_WHAT YOU ARE ASKED TO DO_
All lines in the records below that hold "tabular" are to be shown.

_GIVEN ENTRIES_
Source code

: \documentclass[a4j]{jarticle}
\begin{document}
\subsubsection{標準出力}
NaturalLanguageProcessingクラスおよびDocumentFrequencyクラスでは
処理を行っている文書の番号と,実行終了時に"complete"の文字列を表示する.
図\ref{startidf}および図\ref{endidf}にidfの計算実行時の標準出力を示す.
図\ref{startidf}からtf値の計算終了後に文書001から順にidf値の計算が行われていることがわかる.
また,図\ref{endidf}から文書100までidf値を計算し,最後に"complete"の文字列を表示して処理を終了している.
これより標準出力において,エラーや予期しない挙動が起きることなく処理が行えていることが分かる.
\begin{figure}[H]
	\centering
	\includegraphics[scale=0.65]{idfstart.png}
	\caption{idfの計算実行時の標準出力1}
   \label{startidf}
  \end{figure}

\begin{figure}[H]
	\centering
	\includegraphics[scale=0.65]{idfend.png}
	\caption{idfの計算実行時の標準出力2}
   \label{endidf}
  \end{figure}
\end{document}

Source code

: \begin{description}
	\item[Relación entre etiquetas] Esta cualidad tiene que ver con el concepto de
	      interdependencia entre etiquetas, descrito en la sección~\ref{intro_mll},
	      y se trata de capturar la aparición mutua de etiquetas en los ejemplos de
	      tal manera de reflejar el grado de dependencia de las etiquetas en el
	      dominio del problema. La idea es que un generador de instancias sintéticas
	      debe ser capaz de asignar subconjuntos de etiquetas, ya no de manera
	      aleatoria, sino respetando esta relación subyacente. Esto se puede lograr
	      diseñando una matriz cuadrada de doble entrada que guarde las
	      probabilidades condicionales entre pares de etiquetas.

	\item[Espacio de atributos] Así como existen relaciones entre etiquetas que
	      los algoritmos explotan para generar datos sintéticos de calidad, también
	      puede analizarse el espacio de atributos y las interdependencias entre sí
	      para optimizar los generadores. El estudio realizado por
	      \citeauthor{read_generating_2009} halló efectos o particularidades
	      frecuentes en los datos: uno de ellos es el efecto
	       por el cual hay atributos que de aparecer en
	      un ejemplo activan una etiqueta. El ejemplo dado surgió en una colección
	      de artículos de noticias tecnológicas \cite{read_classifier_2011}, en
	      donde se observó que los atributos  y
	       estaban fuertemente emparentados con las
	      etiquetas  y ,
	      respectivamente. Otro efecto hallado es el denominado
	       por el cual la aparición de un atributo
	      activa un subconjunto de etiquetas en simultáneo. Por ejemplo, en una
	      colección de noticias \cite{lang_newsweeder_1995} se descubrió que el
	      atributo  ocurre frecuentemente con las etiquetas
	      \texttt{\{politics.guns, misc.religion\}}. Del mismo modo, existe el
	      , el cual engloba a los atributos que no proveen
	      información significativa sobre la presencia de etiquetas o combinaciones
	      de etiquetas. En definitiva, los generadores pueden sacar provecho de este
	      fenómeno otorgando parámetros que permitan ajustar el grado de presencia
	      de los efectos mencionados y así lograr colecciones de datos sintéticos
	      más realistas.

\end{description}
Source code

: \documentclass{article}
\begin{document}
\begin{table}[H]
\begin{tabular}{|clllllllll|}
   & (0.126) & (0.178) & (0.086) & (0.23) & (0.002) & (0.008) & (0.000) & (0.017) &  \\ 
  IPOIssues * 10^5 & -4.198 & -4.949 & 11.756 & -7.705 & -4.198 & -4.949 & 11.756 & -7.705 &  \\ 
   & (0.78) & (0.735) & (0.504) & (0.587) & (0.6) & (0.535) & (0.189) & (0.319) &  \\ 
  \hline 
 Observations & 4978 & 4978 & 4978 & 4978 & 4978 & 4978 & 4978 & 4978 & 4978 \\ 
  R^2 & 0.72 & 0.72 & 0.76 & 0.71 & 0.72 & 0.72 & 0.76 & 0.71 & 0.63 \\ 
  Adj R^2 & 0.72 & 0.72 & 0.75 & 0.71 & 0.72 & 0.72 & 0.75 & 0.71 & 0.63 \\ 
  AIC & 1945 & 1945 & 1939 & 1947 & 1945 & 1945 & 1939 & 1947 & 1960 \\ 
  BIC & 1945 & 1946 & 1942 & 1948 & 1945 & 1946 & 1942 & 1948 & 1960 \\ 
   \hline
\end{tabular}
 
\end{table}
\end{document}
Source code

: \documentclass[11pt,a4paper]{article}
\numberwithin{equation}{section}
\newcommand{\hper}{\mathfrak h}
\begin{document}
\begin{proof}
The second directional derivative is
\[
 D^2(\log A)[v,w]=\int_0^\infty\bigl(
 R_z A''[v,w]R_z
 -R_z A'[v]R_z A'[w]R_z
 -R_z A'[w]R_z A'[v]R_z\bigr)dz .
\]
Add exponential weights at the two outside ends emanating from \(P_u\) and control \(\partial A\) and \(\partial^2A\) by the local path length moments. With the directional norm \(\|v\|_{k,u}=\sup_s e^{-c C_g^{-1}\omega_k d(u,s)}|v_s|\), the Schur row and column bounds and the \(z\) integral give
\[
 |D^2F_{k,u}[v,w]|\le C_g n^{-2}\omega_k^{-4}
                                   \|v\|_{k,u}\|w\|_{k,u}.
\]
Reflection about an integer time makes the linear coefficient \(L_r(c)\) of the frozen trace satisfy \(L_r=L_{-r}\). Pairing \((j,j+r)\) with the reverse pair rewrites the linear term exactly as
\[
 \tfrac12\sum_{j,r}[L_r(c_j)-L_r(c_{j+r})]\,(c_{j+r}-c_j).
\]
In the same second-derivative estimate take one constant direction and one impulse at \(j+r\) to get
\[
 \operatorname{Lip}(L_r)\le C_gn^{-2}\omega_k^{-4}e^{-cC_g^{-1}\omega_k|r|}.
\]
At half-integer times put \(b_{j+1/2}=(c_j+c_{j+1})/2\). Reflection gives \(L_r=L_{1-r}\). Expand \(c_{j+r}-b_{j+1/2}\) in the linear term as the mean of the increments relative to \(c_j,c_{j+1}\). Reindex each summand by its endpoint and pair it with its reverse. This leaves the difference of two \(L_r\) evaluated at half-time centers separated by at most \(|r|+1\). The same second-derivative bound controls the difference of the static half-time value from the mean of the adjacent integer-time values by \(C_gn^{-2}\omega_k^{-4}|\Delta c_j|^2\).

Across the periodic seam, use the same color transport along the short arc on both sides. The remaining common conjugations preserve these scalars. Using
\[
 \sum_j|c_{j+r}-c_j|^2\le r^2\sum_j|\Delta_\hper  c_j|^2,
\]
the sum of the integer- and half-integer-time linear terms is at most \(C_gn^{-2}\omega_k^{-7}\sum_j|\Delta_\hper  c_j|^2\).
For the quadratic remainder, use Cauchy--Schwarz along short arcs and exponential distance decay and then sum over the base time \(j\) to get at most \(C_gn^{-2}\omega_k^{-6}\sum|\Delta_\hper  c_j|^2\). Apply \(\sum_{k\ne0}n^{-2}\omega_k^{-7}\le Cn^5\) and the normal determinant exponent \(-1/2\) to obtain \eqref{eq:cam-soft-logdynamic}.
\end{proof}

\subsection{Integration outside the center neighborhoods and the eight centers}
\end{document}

---

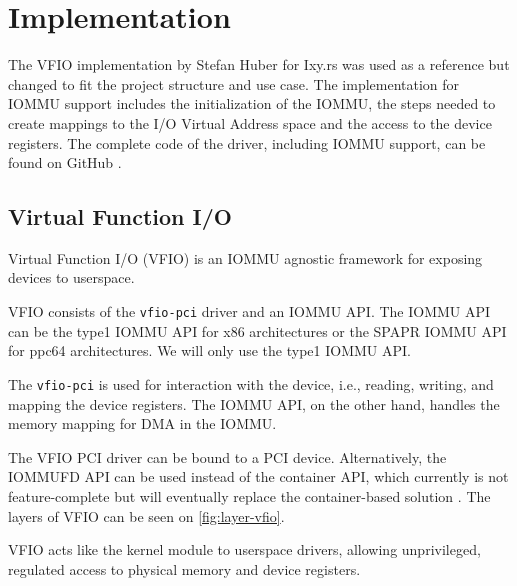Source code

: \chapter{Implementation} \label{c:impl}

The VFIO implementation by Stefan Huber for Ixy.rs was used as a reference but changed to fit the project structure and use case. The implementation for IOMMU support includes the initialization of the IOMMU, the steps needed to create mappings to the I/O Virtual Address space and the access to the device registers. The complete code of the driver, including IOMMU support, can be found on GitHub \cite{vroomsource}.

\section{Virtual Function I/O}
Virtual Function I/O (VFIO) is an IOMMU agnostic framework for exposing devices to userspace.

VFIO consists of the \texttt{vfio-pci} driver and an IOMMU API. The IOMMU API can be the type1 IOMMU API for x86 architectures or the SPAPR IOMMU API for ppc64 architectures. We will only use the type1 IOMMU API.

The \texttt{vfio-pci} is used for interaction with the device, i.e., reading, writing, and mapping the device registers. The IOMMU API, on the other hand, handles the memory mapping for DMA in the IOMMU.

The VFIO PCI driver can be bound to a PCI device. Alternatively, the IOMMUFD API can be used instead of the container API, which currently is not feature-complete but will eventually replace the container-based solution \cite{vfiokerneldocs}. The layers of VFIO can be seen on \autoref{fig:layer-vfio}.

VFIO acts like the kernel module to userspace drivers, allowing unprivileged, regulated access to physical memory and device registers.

==

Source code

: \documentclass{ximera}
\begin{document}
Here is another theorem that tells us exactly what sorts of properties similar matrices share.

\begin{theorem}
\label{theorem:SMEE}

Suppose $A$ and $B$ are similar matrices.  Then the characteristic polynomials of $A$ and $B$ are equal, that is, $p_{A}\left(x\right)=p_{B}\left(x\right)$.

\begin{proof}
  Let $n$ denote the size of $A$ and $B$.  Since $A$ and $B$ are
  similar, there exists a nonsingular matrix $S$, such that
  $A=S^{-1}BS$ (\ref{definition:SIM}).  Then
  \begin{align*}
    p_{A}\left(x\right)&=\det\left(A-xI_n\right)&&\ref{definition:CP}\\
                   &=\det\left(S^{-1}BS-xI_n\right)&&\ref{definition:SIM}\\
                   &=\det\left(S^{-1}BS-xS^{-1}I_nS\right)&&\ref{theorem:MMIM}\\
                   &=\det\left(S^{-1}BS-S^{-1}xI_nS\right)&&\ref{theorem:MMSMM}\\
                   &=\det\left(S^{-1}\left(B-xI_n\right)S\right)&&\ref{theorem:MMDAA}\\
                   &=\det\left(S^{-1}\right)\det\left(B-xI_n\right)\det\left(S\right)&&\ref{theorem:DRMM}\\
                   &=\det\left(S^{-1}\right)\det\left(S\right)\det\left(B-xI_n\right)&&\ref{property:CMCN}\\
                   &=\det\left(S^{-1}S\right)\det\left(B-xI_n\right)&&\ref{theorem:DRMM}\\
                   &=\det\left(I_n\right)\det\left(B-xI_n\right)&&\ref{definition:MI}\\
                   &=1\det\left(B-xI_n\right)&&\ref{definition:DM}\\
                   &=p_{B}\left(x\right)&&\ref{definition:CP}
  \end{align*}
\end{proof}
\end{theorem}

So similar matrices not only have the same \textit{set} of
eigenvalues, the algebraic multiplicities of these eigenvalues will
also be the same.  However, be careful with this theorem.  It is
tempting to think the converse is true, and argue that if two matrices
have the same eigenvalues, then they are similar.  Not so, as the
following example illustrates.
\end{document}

_ANSWER TO THIS PROBLEM_
\begin{tabular}{|clllllllll|}
\end{tabular}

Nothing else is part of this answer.